Task to complete
Repeat verbatim, and only, the lines of the data below, beginning at the line that contains "Owner Edition HEtdd" and stopping after the line that contains "[![Eaton Mp-3000 Manual".

Records for this task
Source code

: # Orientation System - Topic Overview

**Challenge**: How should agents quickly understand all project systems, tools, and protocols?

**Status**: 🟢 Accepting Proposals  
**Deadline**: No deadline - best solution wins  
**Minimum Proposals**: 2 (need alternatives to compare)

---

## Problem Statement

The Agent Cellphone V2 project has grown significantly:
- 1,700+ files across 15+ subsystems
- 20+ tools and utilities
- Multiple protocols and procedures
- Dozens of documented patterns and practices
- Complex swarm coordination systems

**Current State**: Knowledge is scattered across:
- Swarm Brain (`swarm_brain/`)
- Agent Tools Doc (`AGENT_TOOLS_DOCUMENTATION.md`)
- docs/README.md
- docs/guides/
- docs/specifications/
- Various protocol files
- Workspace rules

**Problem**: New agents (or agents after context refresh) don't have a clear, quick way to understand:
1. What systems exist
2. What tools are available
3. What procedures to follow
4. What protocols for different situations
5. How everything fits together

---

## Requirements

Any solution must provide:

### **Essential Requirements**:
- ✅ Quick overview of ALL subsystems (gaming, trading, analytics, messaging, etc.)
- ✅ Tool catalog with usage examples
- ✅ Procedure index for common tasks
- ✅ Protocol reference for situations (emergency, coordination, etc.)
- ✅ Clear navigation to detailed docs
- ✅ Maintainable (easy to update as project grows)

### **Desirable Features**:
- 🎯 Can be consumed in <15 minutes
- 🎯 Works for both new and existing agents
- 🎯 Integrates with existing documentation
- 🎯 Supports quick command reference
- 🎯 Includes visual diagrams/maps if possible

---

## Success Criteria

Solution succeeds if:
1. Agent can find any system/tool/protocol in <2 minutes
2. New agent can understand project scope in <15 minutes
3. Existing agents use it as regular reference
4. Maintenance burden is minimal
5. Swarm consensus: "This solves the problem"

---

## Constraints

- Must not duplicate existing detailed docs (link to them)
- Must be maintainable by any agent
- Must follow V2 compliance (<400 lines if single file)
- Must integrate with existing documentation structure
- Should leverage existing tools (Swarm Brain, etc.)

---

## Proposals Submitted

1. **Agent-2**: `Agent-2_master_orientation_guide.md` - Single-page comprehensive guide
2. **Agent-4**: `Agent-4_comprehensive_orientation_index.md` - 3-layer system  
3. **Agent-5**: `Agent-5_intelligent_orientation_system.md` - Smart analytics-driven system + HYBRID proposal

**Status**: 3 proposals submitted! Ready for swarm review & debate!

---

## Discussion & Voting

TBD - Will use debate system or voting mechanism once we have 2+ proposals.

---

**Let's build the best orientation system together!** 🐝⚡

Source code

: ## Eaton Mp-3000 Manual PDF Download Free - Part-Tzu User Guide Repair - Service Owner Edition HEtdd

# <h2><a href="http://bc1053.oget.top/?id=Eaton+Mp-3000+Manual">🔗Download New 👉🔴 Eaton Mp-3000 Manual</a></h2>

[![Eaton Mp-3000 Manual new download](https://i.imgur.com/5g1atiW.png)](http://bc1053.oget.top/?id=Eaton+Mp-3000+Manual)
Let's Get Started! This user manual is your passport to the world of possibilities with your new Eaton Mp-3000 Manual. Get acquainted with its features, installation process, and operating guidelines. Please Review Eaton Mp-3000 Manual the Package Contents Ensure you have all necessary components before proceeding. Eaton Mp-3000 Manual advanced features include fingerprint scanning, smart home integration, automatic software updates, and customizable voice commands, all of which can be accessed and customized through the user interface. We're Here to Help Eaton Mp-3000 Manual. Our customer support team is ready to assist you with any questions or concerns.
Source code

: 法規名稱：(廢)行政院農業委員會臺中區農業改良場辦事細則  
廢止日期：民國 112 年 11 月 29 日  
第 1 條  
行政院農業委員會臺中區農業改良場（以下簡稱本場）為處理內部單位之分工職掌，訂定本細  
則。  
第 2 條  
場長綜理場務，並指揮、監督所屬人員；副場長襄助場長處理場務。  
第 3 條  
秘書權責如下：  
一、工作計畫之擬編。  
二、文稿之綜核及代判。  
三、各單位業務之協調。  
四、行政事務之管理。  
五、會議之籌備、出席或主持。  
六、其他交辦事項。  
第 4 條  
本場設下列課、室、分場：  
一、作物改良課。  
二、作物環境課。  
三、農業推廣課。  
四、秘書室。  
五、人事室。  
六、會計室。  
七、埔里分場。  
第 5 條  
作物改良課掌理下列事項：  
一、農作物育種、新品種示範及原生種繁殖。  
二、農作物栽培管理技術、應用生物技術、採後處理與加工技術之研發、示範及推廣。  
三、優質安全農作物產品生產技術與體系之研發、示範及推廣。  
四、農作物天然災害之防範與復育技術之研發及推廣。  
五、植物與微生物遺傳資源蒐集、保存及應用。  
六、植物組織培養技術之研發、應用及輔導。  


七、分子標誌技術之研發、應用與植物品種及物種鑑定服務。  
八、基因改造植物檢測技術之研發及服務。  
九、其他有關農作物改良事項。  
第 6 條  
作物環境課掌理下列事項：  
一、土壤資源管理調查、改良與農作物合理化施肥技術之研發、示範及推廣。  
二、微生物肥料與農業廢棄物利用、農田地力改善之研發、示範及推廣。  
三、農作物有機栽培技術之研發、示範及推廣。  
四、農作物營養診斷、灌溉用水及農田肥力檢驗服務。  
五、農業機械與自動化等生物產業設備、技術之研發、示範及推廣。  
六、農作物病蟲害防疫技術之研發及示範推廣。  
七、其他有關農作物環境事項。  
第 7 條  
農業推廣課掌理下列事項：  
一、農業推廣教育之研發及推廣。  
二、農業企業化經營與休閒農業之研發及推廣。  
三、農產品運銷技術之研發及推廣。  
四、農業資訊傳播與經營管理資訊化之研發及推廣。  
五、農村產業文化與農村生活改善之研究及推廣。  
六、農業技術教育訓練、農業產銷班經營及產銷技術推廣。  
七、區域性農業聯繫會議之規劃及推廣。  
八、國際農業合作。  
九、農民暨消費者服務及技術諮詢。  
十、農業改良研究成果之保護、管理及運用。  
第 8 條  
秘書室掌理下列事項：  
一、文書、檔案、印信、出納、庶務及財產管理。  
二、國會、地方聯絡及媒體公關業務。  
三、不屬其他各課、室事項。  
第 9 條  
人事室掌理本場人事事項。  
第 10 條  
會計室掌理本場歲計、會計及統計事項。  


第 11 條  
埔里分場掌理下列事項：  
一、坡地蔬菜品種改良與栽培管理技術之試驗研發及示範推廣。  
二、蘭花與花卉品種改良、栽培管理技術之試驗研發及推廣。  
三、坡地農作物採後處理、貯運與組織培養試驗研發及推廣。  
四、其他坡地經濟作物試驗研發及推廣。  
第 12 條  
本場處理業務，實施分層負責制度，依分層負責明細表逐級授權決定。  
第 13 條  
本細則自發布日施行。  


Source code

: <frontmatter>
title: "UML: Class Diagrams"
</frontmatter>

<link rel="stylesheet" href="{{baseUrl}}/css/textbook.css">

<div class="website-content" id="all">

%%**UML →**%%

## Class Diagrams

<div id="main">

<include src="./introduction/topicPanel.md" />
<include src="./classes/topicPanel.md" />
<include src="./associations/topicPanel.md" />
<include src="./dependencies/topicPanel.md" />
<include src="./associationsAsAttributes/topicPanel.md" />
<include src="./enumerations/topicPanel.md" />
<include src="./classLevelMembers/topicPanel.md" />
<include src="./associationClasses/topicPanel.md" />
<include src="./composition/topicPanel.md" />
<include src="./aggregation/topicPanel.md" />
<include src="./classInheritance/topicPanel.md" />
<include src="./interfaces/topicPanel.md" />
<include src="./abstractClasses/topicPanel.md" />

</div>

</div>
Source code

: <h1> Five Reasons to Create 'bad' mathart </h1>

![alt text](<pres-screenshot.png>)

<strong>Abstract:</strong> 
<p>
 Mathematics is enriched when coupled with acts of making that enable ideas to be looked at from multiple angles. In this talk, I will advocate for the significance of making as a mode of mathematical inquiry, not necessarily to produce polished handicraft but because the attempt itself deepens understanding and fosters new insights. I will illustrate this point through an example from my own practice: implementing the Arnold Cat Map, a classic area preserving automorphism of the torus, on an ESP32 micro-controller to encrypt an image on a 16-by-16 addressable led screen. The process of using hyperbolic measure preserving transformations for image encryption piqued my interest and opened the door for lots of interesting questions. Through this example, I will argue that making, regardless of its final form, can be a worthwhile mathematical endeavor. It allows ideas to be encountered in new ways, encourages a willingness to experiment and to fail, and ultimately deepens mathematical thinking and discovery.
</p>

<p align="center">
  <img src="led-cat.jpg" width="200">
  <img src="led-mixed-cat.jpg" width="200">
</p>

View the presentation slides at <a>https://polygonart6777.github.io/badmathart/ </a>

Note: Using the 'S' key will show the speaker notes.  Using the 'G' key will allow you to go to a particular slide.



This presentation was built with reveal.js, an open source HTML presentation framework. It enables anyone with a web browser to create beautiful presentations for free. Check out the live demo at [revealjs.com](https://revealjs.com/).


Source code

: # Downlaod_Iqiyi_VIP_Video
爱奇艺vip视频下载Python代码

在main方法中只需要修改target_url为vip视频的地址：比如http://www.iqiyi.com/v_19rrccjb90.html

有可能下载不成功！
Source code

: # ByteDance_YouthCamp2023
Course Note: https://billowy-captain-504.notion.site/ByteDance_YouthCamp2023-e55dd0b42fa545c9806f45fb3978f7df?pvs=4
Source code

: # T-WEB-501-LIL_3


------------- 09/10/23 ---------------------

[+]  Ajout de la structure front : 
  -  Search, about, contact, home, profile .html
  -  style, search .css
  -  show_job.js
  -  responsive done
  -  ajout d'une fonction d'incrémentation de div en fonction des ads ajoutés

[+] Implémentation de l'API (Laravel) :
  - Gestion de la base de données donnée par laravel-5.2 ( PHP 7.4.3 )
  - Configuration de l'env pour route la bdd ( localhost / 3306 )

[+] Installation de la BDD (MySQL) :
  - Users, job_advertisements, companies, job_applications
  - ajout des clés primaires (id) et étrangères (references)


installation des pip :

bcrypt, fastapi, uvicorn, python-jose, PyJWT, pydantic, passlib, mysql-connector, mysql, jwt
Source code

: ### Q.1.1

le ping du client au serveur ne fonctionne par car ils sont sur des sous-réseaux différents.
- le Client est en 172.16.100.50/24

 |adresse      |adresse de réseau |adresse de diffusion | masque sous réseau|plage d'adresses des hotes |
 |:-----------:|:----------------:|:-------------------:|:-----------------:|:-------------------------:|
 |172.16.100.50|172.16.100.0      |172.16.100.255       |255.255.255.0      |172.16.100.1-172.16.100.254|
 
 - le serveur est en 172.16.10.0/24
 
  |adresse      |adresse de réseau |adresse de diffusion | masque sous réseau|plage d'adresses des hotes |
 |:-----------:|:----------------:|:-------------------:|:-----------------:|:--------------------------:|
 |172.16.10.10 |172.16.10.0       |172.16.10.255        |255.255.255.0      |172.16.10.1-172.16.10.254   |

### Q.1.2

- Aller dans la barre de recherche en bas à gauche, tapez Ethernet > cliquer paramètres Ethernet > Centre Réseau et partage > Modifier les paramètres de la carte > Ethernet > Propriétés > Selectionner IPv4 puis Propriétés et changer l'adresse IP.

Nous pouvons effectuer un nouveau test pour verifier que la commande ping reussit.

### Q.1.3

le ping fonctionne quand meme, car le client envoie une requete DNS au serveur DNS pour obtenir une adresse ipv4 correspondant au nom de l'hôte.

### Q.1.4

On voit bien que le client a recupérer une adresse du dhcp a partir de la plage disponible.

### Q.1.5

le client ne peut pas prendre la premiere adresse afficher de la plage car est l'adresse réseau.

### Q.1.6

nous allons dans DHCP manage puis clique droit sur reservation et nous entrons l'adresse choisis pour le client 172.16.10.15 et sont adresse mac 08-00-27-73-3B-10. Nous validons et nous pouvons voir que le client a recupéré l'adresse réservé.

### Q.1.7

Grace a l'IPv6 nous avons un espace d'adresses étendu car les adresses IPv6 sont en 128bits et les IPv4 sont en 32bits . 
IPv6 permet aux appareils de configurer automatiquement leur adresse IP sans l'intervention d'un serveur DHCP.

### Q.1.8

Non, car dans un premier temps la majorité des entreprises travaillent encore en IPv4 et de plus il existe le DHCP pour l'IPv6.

Solution
: ## Eaton Mp-3000 Manual PDF Download Free - Part-Tzu User Guide Repair - Service Owner Edition HEtdd

# <h2><a href="http://bc1053.oget.top/?id=Eaton+Mp-3000+Manual">🔗Download New 👉🔴 Eaton Mp-3000 Manual</a></h2>

[![Eaton Mp-3000 Manual new download](https://i.imgur.com/5g1atiW.png)](http://bc1053.oget.top/?id=Eaton+Mp-3000+Manual)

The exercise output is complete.